I waited for him at the big exit doors. “Thanks,” I said when he walked up with a little bag with As the Deer stuffed in it.
He nodded. “My pleasure. Did you know that the moonbeam over the water at your feet is caused when the angle of incidence is equal to the angle of reflection?”
I looked at him. “No, I didn’t know that, Mr. Physics Professor. Did you know that scientific explanations kill the romance of a scene?”
He draped his arm companionably over my shoulder. “No, I didn’t know that. But then I always thought it was the company that made a situation romantic.”
“You have a point there,” I said, my heart turning somersaults.
We met Ward and Marnie in the restaurant lobby and were barely seated before I started telling Ward all about my disastrous visit to the store. I had worked myself up to full Bentley choleric steam when Todd leaned toward Ward.
“She’s a little bent out of shape over an unqualified salesclerk,” he explained with just a touch of condescension. “And some clutter.”
Fat lot you know, I thought unkindly, giving him a look that would scorch asbestos. He smiled placidly back, which ratcheted my anger up several notches.
“The man called me lady like it was the crudest epithet he could come up with,” I snarled.
Todd and Ward exchanged a man-to-man glance that made me want to gnash my teeth. I could almost forgive Todd because he didn’t know what was going on here, but Ward! He was being his usual smarmy self, bless his little heart.
“And what did you say to rile him so?” Ward asked with a smirk that was a very close relative to Todd’s condescending expression.
“I told him gigabytes had nothing to do with modems. And they don’t. Every idiot knows that.”
“And your tone of voice?” Ward asked in an absolutely infuriating one of his own.
I decided I didn’t want to answer that question. I was afraid I didn’t meet the biblical standards of speech seasoned with grace. Then or now.

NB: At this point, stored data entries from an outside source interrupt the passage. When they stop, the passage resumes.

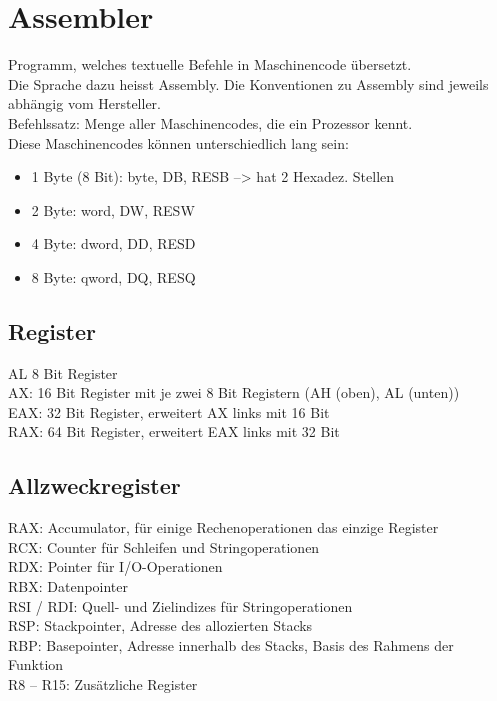 \section{Assembler}
Programm, welches textuelle Befehle in Maschinencode übersetzt. \\
Die Sprache dazu heisst Assembly. Die Konventionen zu Assembly sind jeweils abhängig vom Hersteller.\\

\textcolor{myblue}{Befehlssatz:} Menge aller Maschinencodes, die ein Prozessor kennt.\\

Diese Maschinencodes können unterschiedlich lang sein:
\begin{itemize}
  \item 1 Byte (8 Bit): byte, DB, RESB --> hat 2 Hexadez. Stellen
  \item 2 Byte: word, DW, RESW
  \item 4 Byte: dword, DD, RESD
  \item 8 Byte: qword, DQ, RESQ
\end{itemize}

\subsection{Register}
\textcolor{myblue}{AL} 8 Bit Register\\
\textcolor{myblue}{AX}: 16 Bit Register mit je zwei 8 Bit Registern (AH (oben), AL (unten))\\
\textcolor{myblue}{EAX}: 32 Bit Register, erweitert AX links mit 16 Bit\\
\textcolor{myblue}{RAX}: 64 Bit Register, erweitert EAX links mit 32 Bit\\

\subsection{Allzweckregister}
\textcolor{myblue}{RAX}: Accumulator, für einige Rechenoperationen das einzige Register\\
\textcolor{myblue}{RCX}: Counter für Schleifen und Stringoperationen\\
\textcolor{myblue}{RDX}: Pointer für I/O-Operationen\\
\textcolor{myblue}{RBX}: Datenpointer\\
\textcolor{myblue}{RSI / RDI}: Quell- und Zielindizes für Stringoperationen\\
\textcolor{myblue}{RSP}: Stackpointer, Adresse des allozierten Stacks\\
\textcolor{myblue}{RBP}: Basepointer, Adresse innerhalb des Stacks, Basis des Rahmens der Funktion\\
\textcolor{myblue}{R8 – R15}: Zusätzliche Register\\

“Listen, Ward,” I said instead, drumming my fingers. “If you’re running all our stores the way that store is run, we’re going to be out of business in no time. Pop must be rolling over in his grave.”
“All our stores?”
Todd asked, his condescension turning to shock.

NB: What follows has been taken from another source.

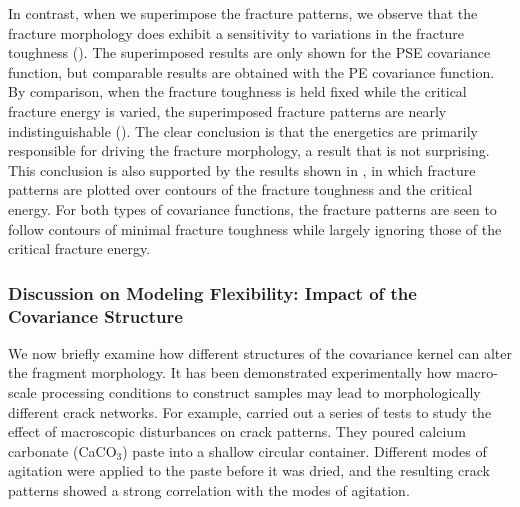 In contrast, when we superimpose the fracture patterns, we observe that the fracture morphology does exhibit a sensitivity to variations in the fracture toughness  (). The superimposed results are only shown for the PSE covariance function, but comparable results are obtained with the PE covariance function.
By comparison, when the fracture toughness is held fixed while the critical fracture energy is varied, the superimposed fracture patterns are nearly indistinguishable (). The clear conclusion is that the energetics are primarily responsible for driving the fracture morphology, a result that is not surprising. This conclusion is also supported by the results shown in , in which fracture patterns are plotted over contours of the fracture toughness and the critical energy. For both types of covariance functions, the fracture patterns are seen to follow contours of minimal fracture toughness while largely ignoring those of the critical fracture energy.





\subsubsection{Discussion on Modeling Flexibility: Impact of the Covariance Structure}

We now briefly examine how different structures of the covariance kernel can alter the fragment morphology. It has been demonstrated experimentally \cite{kitsunezaki2016shaking, kitsunezaki2017stress, halasz2017effect, kitsunezaki2017memory, nakahara2018mechanism}
how macro-scale processing conditions to construct samples may lead to morphologically different crack networks.  For example, \citet{kitsunezaki2017memory} carried out a series of tests to study the effect of macroscopic disturbances on crack patterns. They poured calcium carbonate (CaCO$_3$) paste into a shallow circular container. Different modes of agitation were applied to the paste before it was dried, and the resulting crack patterns showed a strong correlation with the modes of agitation.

“I’ll check on things tomorrow,” Ward said. “You know that’s not the way we do business, Cara.”
“Cara Bentley. Bentley Marts.” Todd looked stunned. “Bentley Marts is you?”

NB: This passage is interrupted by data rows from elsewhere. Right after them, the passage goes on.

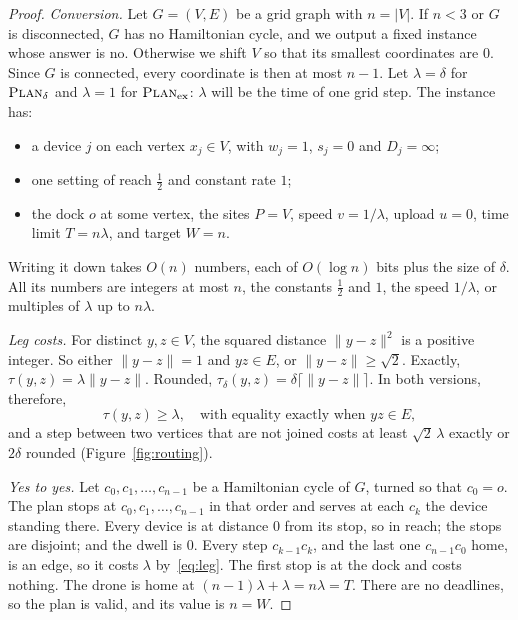 \begin{proof}
\emph{Conversion.} Let $G=(V,E)$ be a grid graph with $n=|V|$. If $n<3$ or
$G$ is disconnected, $G$ has no Hamiltonian cycle, and we output a fixed
instance whose answer is no. Otherwise we shift $V$ so that its smallest
coordinates are $0$. Since $G$ is connected, every coordinate is then at
most $n-1$. Let $\lambda=\delta$ for $\textsc{Plan}_\delta$ and $\lambda=1$ for
$\textsc{Plan}_{\mathrm{ex}}$: $\lambda$ will be the time of one grid step. The
instance has:
\begin{itemize}
  \item a device $j$ on each vertex $x_j\in V$, with $w_j=1$, $s_j=0$ and
    $D_j=\infty$;
  \item one setting of reach $\tfrac12$ and constant rate $1$;
  \item the dock $o$ at some vertex, the sites $P=V$, speed $v=1/\lambda$,
    upload $u=0$, time limit $T=n\lambda$, and target $W=n$.
\end{itemize}
Writing it down takes $O(n)$ numbers, each of $O(\log n)$ bits plus the
size of $\delta$. All its numbers are integers at most $n$, the constants
$\tfrac12$ and $1$, the speed $1/\lambda$, or multiples of $\lambda$ up to
$n\lambda$.

\emph{Leg costs.} For distinct $y,z\in V$, the squared distance
$\lVert y-z\rVert^2$ is a positive integer. So either $\lVert y-z\rVert=1$
and $yz\in E$, or $\lVert y-z\rVert\ge\sqrt2$. Exactly,
$\tau(y,z)=\lambda\lVert y-z\rVert$. Rounded,
$\tau_\delta(y,z)=\delta\lceil\lVert y-z\rVert\rceil$. In both versions,
therefore,
\begin{equation}
  \tau(y,z)\ge\lambda,\quad\text{with equality exactly when } yz\in E,
  \label{eq:leg}
\end{equation}
and a step between two vertices that are not joined costs at least
$\sqrt2\,\lambda$ exactly or $2\delta$ rounded (Figure~\ref{fig:routing}).

\emph{Yes to yes.} Let $c_0,c_1,\dots,c_{n-1}$ be a Hamiltonian cycle of
$G$, turned so that $c_0=o$. The plan stops at $c_0,c_1,\dots,c_{n-1}$ in
that order and serves at each $c_k$ the device standing there. Every device
is at distance $0$ from its stop, so in reach; the stops are disjoint; and
the dwell is $0$. Every step $c_{k-1}c_k$, and the last one $c_{n-1}c_0$
home, is an edge, so it costs $\lambda$ by~\eqref{eq:leg}. The first stop
is at the dock and costs nothing. The drone is home at
$(n-1)\lambda+\lambda=n\lambda=T$. There are no deadlines, so the plan is
valid, and its value is $n=W$.


\end{proof}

“I think you should fire that store’s manager and all the personnel. Send the human resources people and the industrial engineering people up from headquarters to give that store a thorough overhaul. And they need a new E in their outside sign.”
“Consider it done,” Ward said, eating his salad.
I nodded. “Good. Thanks.”
“You guys are Bentley Marts?” Todd repeated, still reeling.
“Yes,” I mumbled around a mouthful of greens dashed with raspberry vinaigrette.
“And you never thought to tell me?” His surprise was quickly becoming pique.
“Ward made me promise not to.”
“But I’m your lawyer, for heaven’s sake.” He was definitely out of sorts.
Marnie entered the fray. “My husband is afraid of fortune hunters,” she explained. “He’s certain that Cara will fall in with unscrupulous villains who will take advantage of her and steal her money.”
“Take advantage of Cara?” Todd looked at Marnie in disbelief. “Our Cara?”
I liked the sound of our Cara.
“I know,” Marnie said. “But in spite of overwhelming evidence to the contrary, he always thinks of her as his little sister.”
“And he always thinks he knows best,” I explained with a do-you-believe-it sniff. “He always has.”
“I do,” Ward defended. “Going incognito was a good plan. I still say it’s my job to protect you. Who knows what kind of people might suddenly claim to be related to us?”
Todd ate his Caesar salad in silence, the romaine crunching beneath the strength of his wonderful jaws. He frowned in a combination of irritation and deep thought. “How many stores are there?” he finally said. “If I might ask.”
Marnie saw his expression and offered sympathy. “I know how you feel, Todd. When I first realized that Bentley meant that Bentley, I was shocked too,” she said. “And if it makes you feel better, Ward didn’t tell me until we’d dated for almost a year.”